72

72

Amanecía el sábado 9 de diciembre cuando aparecieron en Veracruz. Las dos mujeres habían pernoctado en el coche.

«Hemos llegado, doña», avisó carraspeando el chófer, y desliaron la manta que las había arropado en el asiento de atrás. La alborada enrojecía los tejados y ellas se asomaron por las ventanillas para contemplar la belleza de la ciudad. Una siempre la había adorado; la otra había descubierto su atractivo con los años.

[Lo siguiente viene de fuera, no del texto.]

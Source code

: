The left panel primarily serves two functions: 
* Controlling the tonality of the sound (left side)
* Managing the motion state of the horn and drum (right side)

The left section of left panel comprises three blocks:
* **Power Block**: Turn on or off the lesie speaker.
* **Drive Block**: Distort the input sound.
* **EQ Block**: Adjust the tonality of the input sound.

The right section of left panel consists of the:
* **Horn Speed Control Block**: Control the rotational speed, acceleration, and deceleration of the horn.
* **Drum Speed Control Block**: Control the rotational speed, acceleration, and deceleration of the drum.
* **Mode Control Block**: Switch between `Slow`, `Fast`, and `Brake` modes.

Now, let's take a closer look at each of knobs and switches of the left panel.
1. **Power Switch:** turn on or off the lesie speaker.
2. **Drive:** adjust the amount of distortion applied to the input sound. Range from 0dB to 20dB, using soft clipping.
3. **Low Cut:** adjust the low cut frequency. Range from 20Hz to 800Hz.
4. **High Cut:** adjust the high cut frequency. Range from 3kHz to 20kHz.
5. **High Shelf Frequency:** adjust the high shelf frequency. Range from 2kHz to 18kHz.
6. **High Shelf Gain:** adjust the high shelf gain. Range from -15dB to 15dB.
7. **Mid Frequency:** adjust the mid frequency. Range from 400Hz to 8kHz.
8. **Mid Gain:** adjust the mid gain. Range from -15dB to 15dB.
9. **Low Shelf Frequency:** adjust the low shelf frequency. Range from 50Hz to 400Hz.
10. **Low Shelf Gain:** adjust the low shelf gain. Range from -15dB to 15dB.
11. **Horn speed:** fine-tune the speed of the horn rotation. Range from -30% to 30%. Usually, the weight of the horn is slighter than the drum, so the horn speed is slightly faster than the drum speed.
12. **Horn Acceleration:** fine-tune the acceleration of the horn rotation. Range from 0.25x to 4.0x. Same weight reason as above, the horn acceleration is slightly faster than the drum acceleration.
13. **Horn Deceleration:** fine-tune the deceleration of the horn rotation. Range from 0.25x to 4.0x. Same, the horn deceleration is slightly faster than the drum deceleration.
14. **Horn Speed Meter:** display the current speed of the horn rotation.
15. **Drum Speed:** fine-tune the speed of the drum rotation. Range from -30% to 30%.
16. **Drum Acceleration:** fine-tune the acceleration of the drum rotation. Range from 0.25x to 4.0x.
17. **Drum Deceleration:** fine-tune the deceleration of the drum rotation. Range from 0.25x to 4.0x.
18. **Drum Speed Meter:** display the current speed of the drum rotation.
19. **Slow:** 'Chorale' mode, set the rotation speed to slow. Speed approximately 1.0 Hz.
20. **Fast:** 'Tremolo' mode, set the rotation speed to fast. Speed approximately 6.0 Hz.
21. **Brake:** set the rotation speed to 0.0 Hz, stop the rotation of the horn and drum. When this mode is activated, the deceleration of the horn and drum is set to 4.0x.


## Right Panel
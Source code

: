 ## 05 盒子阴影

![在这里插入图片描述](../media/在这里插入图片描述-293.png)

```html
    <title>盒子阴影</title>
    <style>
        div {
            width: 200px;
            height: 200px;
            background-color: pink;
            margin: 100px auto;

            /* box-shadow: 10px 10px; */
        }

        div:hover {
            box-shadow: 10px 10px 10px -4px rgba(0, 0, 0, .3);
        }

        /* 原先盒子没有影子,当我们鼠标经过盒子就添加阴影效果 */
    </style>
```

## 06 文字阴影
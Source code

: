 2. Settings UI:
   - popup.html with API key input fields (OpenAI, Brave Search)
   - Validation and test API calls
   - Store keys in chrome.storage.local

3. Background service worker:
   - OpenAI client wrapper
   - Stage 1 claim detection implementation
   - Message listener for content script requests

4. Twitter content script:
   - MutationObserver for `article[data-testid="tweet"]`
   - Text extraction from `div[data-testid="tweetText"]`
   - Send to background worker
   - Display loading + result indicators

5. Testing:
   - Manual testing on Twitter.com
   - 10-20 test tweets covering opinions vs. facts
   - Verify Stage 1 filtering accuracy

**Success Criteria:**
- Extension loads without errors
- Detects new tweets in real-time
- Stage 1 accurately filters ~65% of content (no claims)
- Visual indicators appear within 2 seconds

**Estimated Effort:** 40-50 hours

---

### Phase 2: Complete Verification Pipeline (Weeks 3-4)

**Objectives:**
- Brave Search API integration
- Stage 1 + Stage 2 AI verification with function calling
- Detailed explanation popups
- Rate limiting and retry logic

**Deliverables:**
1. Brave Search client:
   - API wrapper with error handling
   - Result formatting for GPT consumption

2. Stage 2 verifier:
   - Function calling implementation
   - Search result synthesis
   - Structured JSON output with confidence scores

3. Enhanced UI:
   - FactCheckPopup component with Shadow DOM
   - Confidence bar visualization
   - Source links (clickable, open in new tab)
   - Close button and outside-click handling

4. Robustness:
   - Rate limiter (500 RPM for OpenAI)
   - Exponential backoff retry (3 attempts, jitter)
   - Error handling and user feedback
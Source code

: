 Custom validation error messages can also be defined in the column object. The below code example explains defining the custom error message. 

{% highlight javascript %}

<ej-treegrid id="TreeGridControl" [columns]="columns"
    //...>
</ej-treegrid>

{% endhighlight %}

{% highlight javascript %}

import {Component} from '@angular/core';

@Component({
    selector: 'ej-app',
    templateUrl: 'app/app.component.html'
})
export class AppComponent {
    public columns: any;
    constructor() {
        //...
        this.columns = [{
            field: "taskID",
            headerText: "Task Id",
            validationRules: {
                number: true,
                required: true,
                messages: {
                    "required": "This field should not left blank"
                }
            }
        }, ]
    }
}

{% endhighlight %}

—Tienes tiempo de asearte —dijo esta última—. ¿O prefieres presentarte con semejante aspecto?

—¿Hay mangos en tu casa?

—¿De cuáles, niña?

Entre risas llegaron a la calle Clavijero, donde tomaron una ducha de agua fría y desayunaron lo que encontraron al paso. Una hora después estaban en la dársena del puerto. Serían las ocho de la mañana y el embarque debía completarse en torno a las nueve y media. No obstante, ya había bullicio en los accesos de segunda y tercera clase. Los viajeros de primera, entre otros privilegios, madrugaban menos.

—¿Habrán llegado?

—Con tanta feria de niño, lo dudo. Aquí tienes el billete, el equipaje está en su sitio. Lo demás como dijiste. Usted —se dirigió al chófer— vaya y avise cuando aparezca la familia de la señorita.

En cuanto quedaron solas, Aurora quiso recapitular, agradecerle su apoyo, la implicación en algo que casi rayaba lo delictivo. Su silencio y las muchas lecciones aprendidas a su lado. Pero Edwina la obligó a callar.

—Verte partir es un dolor que consume, no abundes en él. ¿A poco no vas a volver? ¿Pretendes pasar el resto de tu vida en ese horrible país tuyo, donde la gente viste de negro y no tiene para comer? ¿Cómo crees que tu hijo va a vivir allí, muertecito de asco? Ubícate, Aurora. Nomás abrazas al viejo y te regresas bien pronto. ¿Entendiste?

—En toda mi vida nadie sabrá de mí lo que tú, Edwina. ¿Qué hiciste para que te aprecie tanto?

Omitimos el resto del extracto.